コンビニの店舗数は塾やレストラン等よりはるかに多いので同様の事例が出てきてもおかしくはないと思いますが、ざっと確認してみたところ従業員などが逮捕されている事件はあったものの経営者のものは見当たりませんでした。
「女性の下着が見たかった」京都・城陽市職員がスカート内盗撮 迷惑防止条例違反容疑で逮捕
電車内で女子高校生のスカート内にスマートフォンを差し入れたとして、奈良県警は14日、県迷惑防止条例違反容疑で京都府城陽市都市政策課主任の男(34)=奈良県大和郡山市=を現行犯逮捕した。「女性の下着が見たかった」などと容疑を認めているという。
逮捕容疑は14日午前7時50分ごろ、奈良市内を走行中の電車内で、盗撮目的で女子高生徒の背後からスカート内にスマホを差し入れたとしている。県警によると10月末ごろ、京都府警鉄道警察隊に「おかしな動きをする男がいる」との情報提供があり、府警と県警で警戒していた。男は通勤中だった。
引用元 : 産経新聞 2016年12月14日 14時36分配信
この事件は内容としてはそれほど珍しくもないので被疑者が市の公務員だったという点が重視されて報道されたのでしょうか。

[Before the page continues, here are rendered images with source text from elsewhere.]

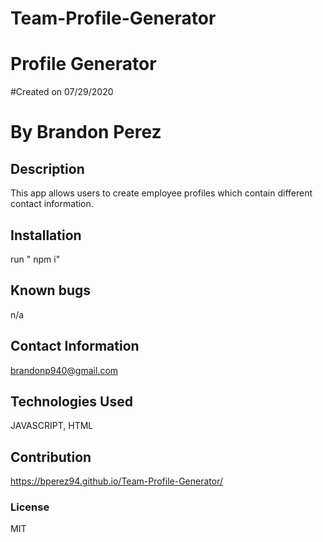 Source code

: # Team-Profile-Generator

# Profile Generator
    
#Created on 07/29/2020

# By Brandon Perez

## Description 
This app allows users to create employee profiles which contain different contact information.
    
## Installation
run " npm i"
    
## Known bugs
n/a
    
## Contact Information
brandonp940@gmail.com
    
## Technologies Used 
JAVASCRIPT, HTML
    
## Contribution
https://bperez94.github.io/Team-Profile-Generator/
    
### License
MIT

ところで、この事件では鉄道警察隊に情報提供があったとされていますが、こういった第三者からの通報は案外聞き入れられるもので、通報時期の10月末から約1か月半ほど警戒を続けていたことからもわかります。
盗撮に限りませんが善意の第三者がこうした通報をするにも警察から根掘り葉掘り聞かれるのが当たり前なのでそうした煩わしさを避けて何もしない人も多いですが、今回は粘り強く警戒を続けるほど具体的な通報だったように思われます。
被疑者は通勤中だったということなので、通報した人も一度見ただけで通報したわけではなく、おそらく同じ電車に乗っていて何回か怪しい動きを見た上で通報していたのではないでしょうか。通勤経路上で日常的に盗撮を繰り返すのはよく聞く話ですが、通報されていることに本人は気づかないので頻度が少なくても警察にマークされてしまえばこのように捕まってしまうことでしょう。
池田野球部員 銭湯で盗撮 甲子園春夏3度優勝の名門
池田高校の野球部員の男子生徒が三好市内の銭湯で、同校女子生徒が着替える姿を盗撮していたとして、学校から謹慎処分を受けていたことが14日、分かった。
学校関係者らによると、男子生徒は12月初めごろ、男女の脱衣場を隔てるロッカーの上から手を伸ばし、スマートフォンで撮影したという。これを受け、野球部は練習を自粛していたとみられる。
同校は県高野連と県教委に報告したが、全校集会や保護者会は開いていない。結城孝典校長は、徳島新聞の取材に対し「個人情報保護と生徒指導に関わることなので、野球部員が女子生徒を盗撮したこと以外は何も話せない」と話した。
野球部は甲子園で春夏合わせ、3度優勝している名門。
引用元 : 徳島新聞 2016年12月15日 23時24分配信
野球部員の高校生とのことなので、スポーツマンガやアニメであればおそらくギャグパートとして女子生徒が「キャー!」と叫んで終わるところでしょうが、現実ではそうはいきません。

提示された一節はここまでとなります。